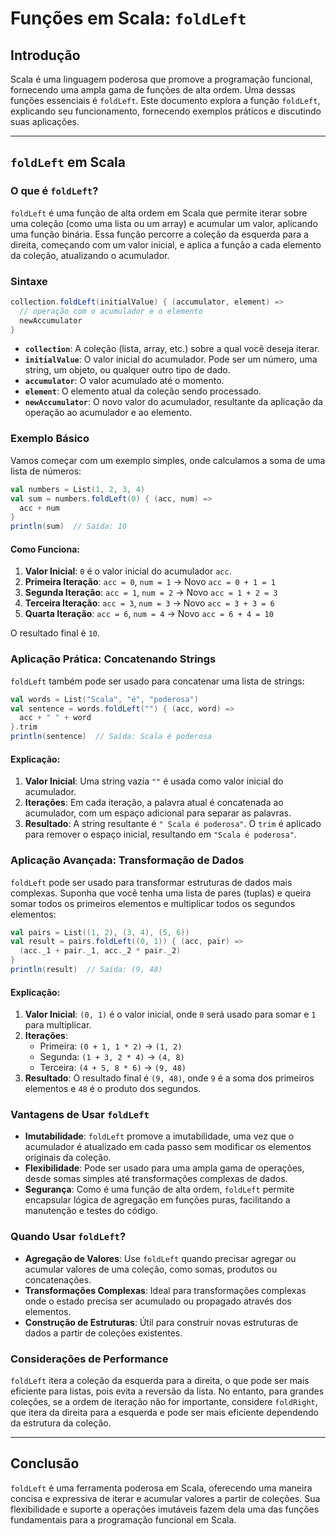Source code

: # Funções em Scala: `foldLeft`

## Introdução

Scala é uma linguagem poderosa que promove a programação funcional, fornecendo uma ampla gama de funções de alta ordem. Uma dessas funções essenciais é `foldLeft`. Este documento explora a função `foldLeft`, explicando seu funcionamento, fornecendo exemplos práticos e discutindo suas aplicações.

---

## `foldLeft` em Scala

### O que é `foldLeft`?

`foldLeft` é uma função de alta ordem em Scala que permite iterar sobre uma coleção (como uma lista ou um array) e acumular um valor, aplicando uma função binária. Essa função percorre a coleção da esquerda para a direita, começando com um valor inicial, e aplica a função a cada elemento da coleção, atualizando o acumulador.

### Sintaxe

```scala
collection.foldLeft(initialValue) { (accumulator, element) =>
  // operação com o acumulador e o elemento
  newAccumulator
}
```

- **`collection`**: A coleção (lista, array, etc.) sobre a qual você deseja iterar.
- **`initialValue`**: O valor inicial do acumulador. Pode ser um número, uma string, um objeto, ou qualquer outro tipo de dado.
- **`accumulator`**: O valor acumulado até o momento.
- **`element`**: O elemento atual da coleção sendo processado.
- **`newAccumulator`**: O novo valor do acumulador, resultante da aplicação da operação ao acumulador e ao elemento.

### Exemplo Básico

Vamos começar com um exemplo simples, onde calculamos a soma de uma lista de números:

```scala
val numbers = List(1, 2, 3, 4)
val sum = numbers.foldLeft(0) { (acc, num) =>
  acc + num
}
println(sum)  // Saída: 10
```

#### Como Funciona:

1. **Valor Inicial**: `0` é o valor inicial do acumulador `acc`.
2. **Primeira Iteração**: `acc = 0`, `num = 1` → Novo `acc = 0 + 1 = 1`
3. **Segunda Iteração**: `acc = 1`, `num = 2` → Novo `acc = 1 + 2 = 3`
4. **Terceira Iteração**: `acc = 3`, `num = 3` → Novo `acc = 3 + 3 = 6`
5. **Quarta Iteração**: `acc = 6`, `num = 4` → Novo `acc = 6 + 4 = 10`

O resultado final é `10`.

### Aplicação Prática: Concatenando Strings

`foldLeft` também pode ser usado para concatenar uma lista de strings:

```scala
val words = List("Scala", "é", "poderosa")
val sentence = words.foldLeft("") { (acc, word) =>
  acc + " " + word
}.trim
println(sentence)  // Saída: Scala é poderosa
```

#### Explicação:

1. **Valor Inicial**: Uma string vazia `""` é usada como valor inicial do acumulador.
2. **Iterações**: Em cada iteração, a palavra atual é concatenada ao acumulador, com um espaço adicional para separar as palavras.
3. **Resultado**: A string resultante é `" Scala é poderosa"`. O `trim` é aplicado para remover o espaço inicial, resultando em `"Scala é poderosa"`.

### Aplicação Avançada: Transformação de Dados

`foldLeft` pode ser usado para transformar estruturas de dados mais complexas. Suponha que você tenha uma lista de pares (tuplas) e queira somar todos os primeiros elementos e multiplicar todos os segundos elementos:

```scala
val pairs = List((1, 2), (3, 4), (5, 6))
val result = pairs.foldLeft((0, 1)) { (acc, pair) =>
  (acc._1 + pair._1, acc._2 * pair._2)
}
println(result)  // Saída: (9, 48)
```

#### Explicação:

1. **Valor Inicial**: `(0, 1)` é o valor inicial, onde `0` será usado para somar e `1` para multiplicar.
2. **Iterações**:
   - Primeira: `(0 + 1, 1 * 2)` → `(1, 2)`
   - Segunda: `(1 + 3, 2 * 4)` → `(4, 8)`
   - Terceira: `(4 + 5, 8 * 6)` → `(9, 48)`
3. **Resultado**: O resultado final é `(9, 48)`, onde `9` é a soma dos primeiros elementos e `48` é o produto dos segundos.

### Vantagens de Usar `foldLeft`

- **Imutabilidade**: `foldLeft` promove a imutabilidade, uma vez que o acumulador é atualizado em cada passo sem modificar os elementos originais da coleção.
- **Flexibilidade**: Pode ser usado para uma ampla gama de operações, desde somas simples até transformações complexas de dados.
- **Segurança**: Como é uma função de alta ordem, `foldLeft` permite encapsular lógica de agregação em funções puras, facilitando a manutenção e testes do código.

### Quando Usar `foldLeft`?

- **Agregação de Valores**: Use `foldLeft` quando precisar agregar ou acumular valores de uma coleção, como somas, produtos ou concatenações.
- **Transformações Complexas**: Ideal para transformações complexas onde o estado precisa ser acumulado ou propagado através dos elementos.
- **Construção de Estruturas**: Útil para construir novas estruturas de dados a partir de coleções existentes.

### Considerações de Performance

`foldLeft` itera a coleção da esquerda para a direita, o que pode ser mais eficiente para listas, pois evita a reversão da lista. No entanto, para grandes coleções, se a ordem de iteração não for importante, considere `foldRight`, que itera da direita para a esquerda e pode ser mais eficiente dependendo da estrutura da coleção.

---

## Conclusão

`foldLeft` é uma ferramenta poderosa em Scala, oferecendo uma maneira concisa e expressiva de iterar e acumular valores a partir de coleções. Sua flexibilidade e suporte a operações imutáveis fazem dela uma das funções fundamentais para a programação funcional em Scala.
..............................
> **PROMPT**: Return the entries above in full and unchanged, omitting every image.

> **WRITTEN REPLY**:
Source code

: # Funções em Scala: `foldLeft`

## Introdução

Scala é uma linguagem poderosa que promove a programação funcional, fornecendo uma ampla gama de funções de alta ordem. Uma dessas funções essenciais é `foldLeft`. Este documento explora a função `foldLeft`, explicando seu funcionamento, fornecendo exemplos práticos e discutindo suas aplicações.

---

## `foldLeft` em Scala

### O que é `foldLeft`?

`foldLeft` é uma função de alta ordem em Scala que permite iterar sobre uma coleção (como uma lista ou um array) e acumular um valor, aplicando uma função binária. Essa função percorre a coleção da esquerda para a direita, começando com um valor inicial, e aplica a função a cada elemento da coleção, atualizando o acumulador.

### Sintaxe

```scala
collection.foldLeft(initialValue) { (accumulator, element) =>
  // operação com o acumulador e o elemento
  newAccumulator
}
```

- **`collection`**: A coleção (lista, array, etc.) sobre a qual você deseja iterar.
- **`initialValue`**: O valor inicial do acumulador. Pode ser um número, uma string, um objeto, ou qualquer outro tipo de dado.
- **`accumulator`**: O valor acumulado até o momento.
- **`element`**: O elemento atual da coleção sendo processado.
- **`newAccumulator`**: O novo valor do acumulador, resultante da aplicação da operação ao acumulador e ao elemento.

### Exemplo Básico

Vamos começar com um exemplo simples, onde calculamos a soma de uma lista de números:

```scala
val numbers = List(1, 2, 3, 4)
val sum = numbers.foldLeft(0) { (acc, num) =>
  acc + num
}
println(sum)  // Saída: 10
```

#### Como Funciona:

1. **Valor Inicial**: `0` é o valor inicial do acumulador `acc`.
2. **Primeira Iteração**: `acc = 0`, `num = 1` → Novo `acc = 0 + 1 = 1`
3. **Segunda Iteração**: `acc = 1`, `num = 2` → Novo `acc = 1 + 2 = 3`
4. **Terceira Iteração**: `acc = 3`, `num = 3` → Novo `acc = 3 + 3 = 6`
5. **Quarta Iteração**: `acc = 6`, `num = 4` → Novo `acc = 6 + 4 = 10`

O resultado final é `10`.

### Aplicação Prática: Concatenando Strings

`foldLeft` também pode ser usado para concatenar uma lista de strings:

```scala
val words = List("Scala", "é", "poderosa")
val sentence = words.foldLeft("") { (acc, word) =>
  acc + " " + word
}.trim
println(sentence)  // Saída: Scala é poderosa
```

#### Explicação:

1. **Valor Inicial**: Uma string vazia `""` é usada como valor inicial do acumulador.
2. **Iterações**: Em cada iteração, a palavra atual é concatenada ao acumulador, com um espaço adicional para separar as palavras.
3. **Resultado**: A string resultante é `" Scala é poderosa"`. O `trim` é aplicado para remover o espaço inicial, resultando em `"Scala é poderosa"`.

### Aplicação Avançada: Transformação de Dados

`foldLeft` pode ser usado para transformar estruturas de dados mais complexas. Suponha que você tenha uma lista de pares (tuplas) e queira somar todos os primeiros elementos e multiplicar todos os segundos elementos:

```scala
val pairs = List((1, 2), (3, 4), (5, 6))
val result = pairs.foldLeft((0, 1)) { (acc, pair) =>
  (acc._1 + pair._1, acc._2 * pair._2)
}
println(result)  // Saída: (9, 48)
```

#### Explicação:

1. **Valor Inicial**: `(0, 1)` é o valor inicial, onde `0` será usado para somar e `1` para multiplicar.
2. **Iterações**:
   - Primeira: `(0 + 1, 1 * 2)` → `(1, 2)`
   - Segunda: `(1 + 3, 2 * 4)` → `(4, 8)`
   - Terceira: `(4 + 5, 8 * 6)` → `(9, 48)`
3. **Resultado**: O resultado final é `(9, 48)`, onde `9` é a soma dos primeiros elementos e `48` é o produto dos segundos.

### Vantagens de Usar `foldLeft`

- **Imutabilidade**: `foldLeft` promove a imutabilidade, uma vez que o acumulador é atualizado em cada passo sem modificar os elementos originais da coleção.
- **Flexibilidade**: Pode ser usado para uma ampla gama de operações, desde somas simples até transformações complexas de dados.
- **Segurança**: Como é uma função de alta ordem, `foldLeft` permite encapsular lógica de agregação em funções puras, facilitando a manutenção e testes do código.

### Quando Usar `foldLeft`?

- **Agregação de Valores**: Use `foldLeft` quando precisar agregar ou acumular valores de uma coleção, como somas, produtos ou concatenações.
- **Transformações Complexas**: Ideal para transformações complexas onde o estado precisa ser acumulado ou propagado através dos elementos.
- **Construção de Estruturas**: Útil para construir novas estruturas de dados a partir de coleções existentes.

### Considerações de Performance

`foldLeft` itera a coleção da esquerda para a direita, o que pode ser mais eficiente para listas, pois evita a reversão da lista. No entanto, para grandes coleções, se a ordem de iteração não for importante, considere `foldRight`, que itera da direita para a esquerda e pode ser mais eficiente dependendo da estrutura da coleção.

---

## Conclusão

`foldLeft` é uma ferramenta poderosa em Scala, oferecendo uma maneira concisa e expressiva de iterar e acumular valores a partir de coleções. Sua flexibilidade e suporte a operações imutáveis fazem dela uma das funções fundamentais para a programação funcional em Scala.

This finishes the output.